▶ _LISTED RECORDS_:
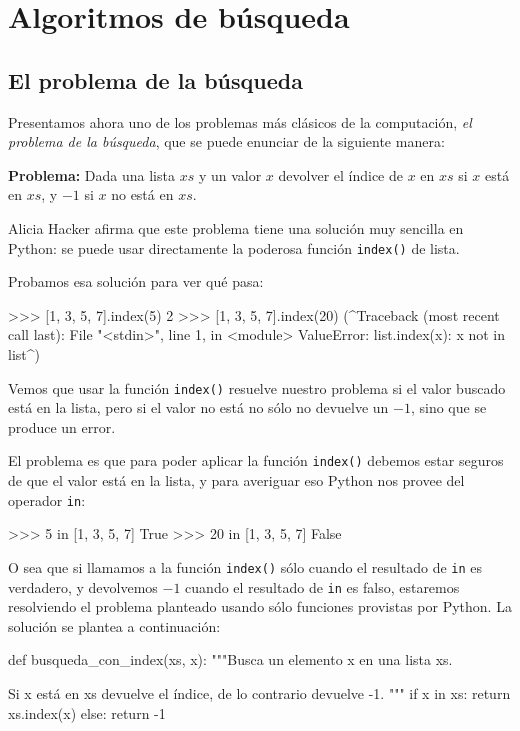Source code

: \chapter[Algoritmos de búsqueda]{Algoritmos de búsqueda}

\section{El problema de la búsqueda}

Presentamos ahora uno de los problemas más clásicos de la computación, \emph{el
problema de la búsqueda}, que se puede enunciar de la siguiente manera:

{\bf Problema: } Dada una lista $xs$ y un valor $x$ devolver el índice de $x$
en $xs$ si $x$ está en $xs$, y $-1$ si $x$ no está en $xs$.

Alicia Hacker afirma que este problema tiene una solución muy sencilla en
Python: se puede usar directamente la poderosa función \lstinline+index()+ de
lista.

Probamos esa solución para ver qué pasa:

\begin{codigo-python-sn}
>>> [1, 3, 5, 7].index(5)
2
>>> [1, 3, 5, 7].index(20)
(^Traceback (most recent call last):
  File "<stdin>", line 1, in <module>
ValueError: list.index(x): x not in list^)
\end{codigo-python-sn}

Vemos que usar la función \lstinline+index()+ resuelve nuestro problema si el
valor buscado está en la lista, pero si el valor no está no sólo no devuelve
un $-1$, sino que se produce un error.

El problema es que para poder aplicar la función \lstinline+index()+ debemos
estar seguros de que el valor está en la lista, y para averiguar eso Python
nos provee del operador \lstinline+in+:

\begin{codigo-python-sn}
>>> 5 in [1, 3, 5, 7]
True
>>> 20 in [1, 3, 5, 7]
False
\end{codigo-python-sn}

O sea que si llamamos a la función \lstinline+index()+ sólo cuando el
resultado de \lstinline+in+ es verdadero, y devolvemos $-1$ cuando el
resultado de \lstinline+in+ es falso, estaremos resolviendo el problema
planteado usando sólo funciones provistas por Python. La solución se plantea a
continuación:

\begin{codigo-python-sn}
def busqueda_con_index(xs, x):
    """Busca un elemento x en una lista xs.

    Si x está en xs devuelve el índice,
    de lo contrario devuelve -1.
    """
    if x in xs:
        return xs.index(x)
    else:
        return -1
\end{codigo-python-sn}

▶ _TASK_:
Could the entries above be retyped exactly, with the pictures left out?

▶ _ANSWER FOR THE TASK_:
Source code

: \chapter[Algoritmos de búsqueda]{Algoritmos de búsqueda}

\section{El problema de la búsqueda}

Presentamos ahora uno de los problemas más clásicos de la computación, \emph{el
problema de la búsqueda}, que se puede enunciar de la siguiente manera:

{\bf Problema: } Dada una lista $xs$ y un valor $x$ devolver el índice de $x$
en $xs$ si $x$ está en $xs$, y $-1$ si $x$ no está en $xs$.

Alicia Hacker afirma que este problema tiene una solución muy sencilla en
Python: se puede usar directamente la poderosa función \lstinline+index()+ de
lista.

Probamos esa solución para ver qué pasa:

\begin{codigo-python-sn}
>>> [1, 3, 5, 7].index(5)
2
>>> [1, 3, 5, 7].index(20)
(^Traceback (most recent call last):
  File "<stdin>", line 1, in <module>
ValueError: list.index(x): x not in list^)
\end{codigo-python-sn}

Vemos que usar la función \lstinline+index()+ resuelve nuestro problema si el
valor buscado está en la lista, pero si el valor no está no sólo no devuelve
un $-1$, sino que se produce un error.

El problema es que para poder aplicar la función \lstinline+index()+ debemos
estar seguros de que el valor está en la lista, y para averiguar eso Python
nos provee del operador \lstinline+in+:

\begin{codigo-python-sn}
>>> 5 in [1, 3, 5, 7]
True
>>> 20 in [1, 3, 5, 7]
False
\end{codigo-python-sn}

O sea que si llamamos a la función \lstinline+index()+ sólo cuando el
resultado de \lstinline+in+ es verdadero, y devolvemos $-1$ cuando el
resultado de \lstinline+in+ es falso, estaremos resolviendo el problema
planteado usando sólo funciones provistas por Python. La solución se plantea a
continuación:

\begin{codigo-python-sn}
def busqueda_con_index(xs, x):
    """Busca un elemento x en una lista xs.

    Si x está en xs devuelve el índice,
    de lo contrario devuelve -1.
    """
    if x in xs:
        return xs.index(x)
    else:
        return -1
\end{codigo-python-sn}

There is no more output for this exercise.